I am strolling. For BLOCKS. Over uneven ground. I’m not worried about falling. This is NOT what bad-knee people do. If they did, they’d be unable to move, maxed out on pain meds and anti-inflammatories, wrapped in ice and regret, for days after.

But I’m not one of them anymore.

When I WALK back to pick up my car tonight, that handicap sticker goes in the glovebox. Forever.*

____________
*OK, so I didn’t walk back to pick up my car that night. Shelby kindly offered to drive me over, and I accepted. I might be unthinkingly mobile and all, but no point in overdoing it. And I’m smart enough to take advantage of a kind offer. 

But I still stuck the handicap sticker in the glovebox, and these days I’m parking in the regular spaces with everyone else.

2017-07-20T14:16:40+00:00

6 Comments

  1. Shawna Hovey November 9, 2015 at 7:38 pm - Reply

    This was a wonderful read, Cynthia! So glad you’re doing so well! Happy for your recovery.
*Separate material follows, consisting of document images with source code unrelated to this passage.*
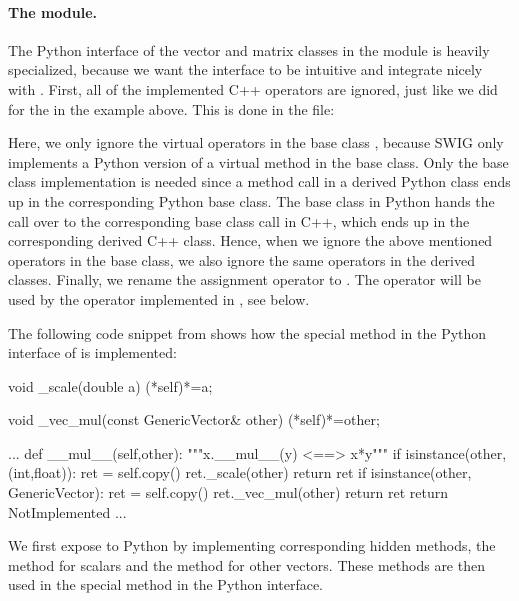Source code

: \paragraph{The  module.}
The Python interface of the vector and matrix classes in the 
module is heavily specialized, because we want the interface to be
intuitive and integrate nicely with \numpy.  First, all of the implemented
C++ operators are ignored, just like we did for the  in
the  example above. This is done in the  file:\vspace*{3pt}
\begin{swigcode}

\end{swigcode}

\vspace*{5pt}\enlargethispage{-12pt}

\noindent Here, we only ignore the virtual operators in the base class
, because SWIG only implements a Python version of a
virtual method in the base class.  Only the base class implementation
is needed since a method call in a derived Python class ends up in
the corresponding Python base class. The base class in Python hands
the call over to the corresponding base class call in C++, which ends
up in the corresponding derived C++ class.  Hence, when we ignore the
above mentioned operators in the base class, we also ignore the same
operators in the derived classes.  Finally, we rename the assignment
operator to . The  operator will be used by
the  operator implemented in , see below.


The following code snippet from  shows how the special
method  in the Python interface of 
is implemented:
\begin{swigcode}
  void _scale(double a)
  {(*self)*=a;}

  void _vec_mul(const GenericVector& other)
  {(*self)*=other;}

   ...
    def __mul__(self,other):
        """x.__mul__(y) <==> x*y"""
        if isinstance(other,(int,float)):
            ret = self.copy()
            ret._scale(other)
            return ret
        if isinstance(other, GenericVector):
            ret = self.copy()
            ret._vec_mul(other)
            return ret
        return NotImplemented
    ...
\end{swigcode}
We first expose  to Python by implementing
corresponding hidden methods, the  method for scalars and
the  method for other vectors. These methods are then
used in the  special method in the Python interface.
  2. Rinee Merritt October 27, 2015 at 7:21 pm - Reply

    How wonderful. Congratulations!

  3. carenashford October 26, 2015 at 6:14 pm - Reply

    fantastic

  4. imaginethatglass October 26, 2015 at 8:07 am - Reply

    This post makes me so happy, not just for you (of course for you) but also for the random wonderful unthinking things we all experience without really taking it in.

  5. Ellen Abbott October 26, 2015 at 7:20 am - Reply

    yay!

  6. taigarazz October 26, 2015 at 5:38 am - Reply

    A wonderful thing to hear. The ability to wander (both in my mind, and on my feet) is an ability I treasure.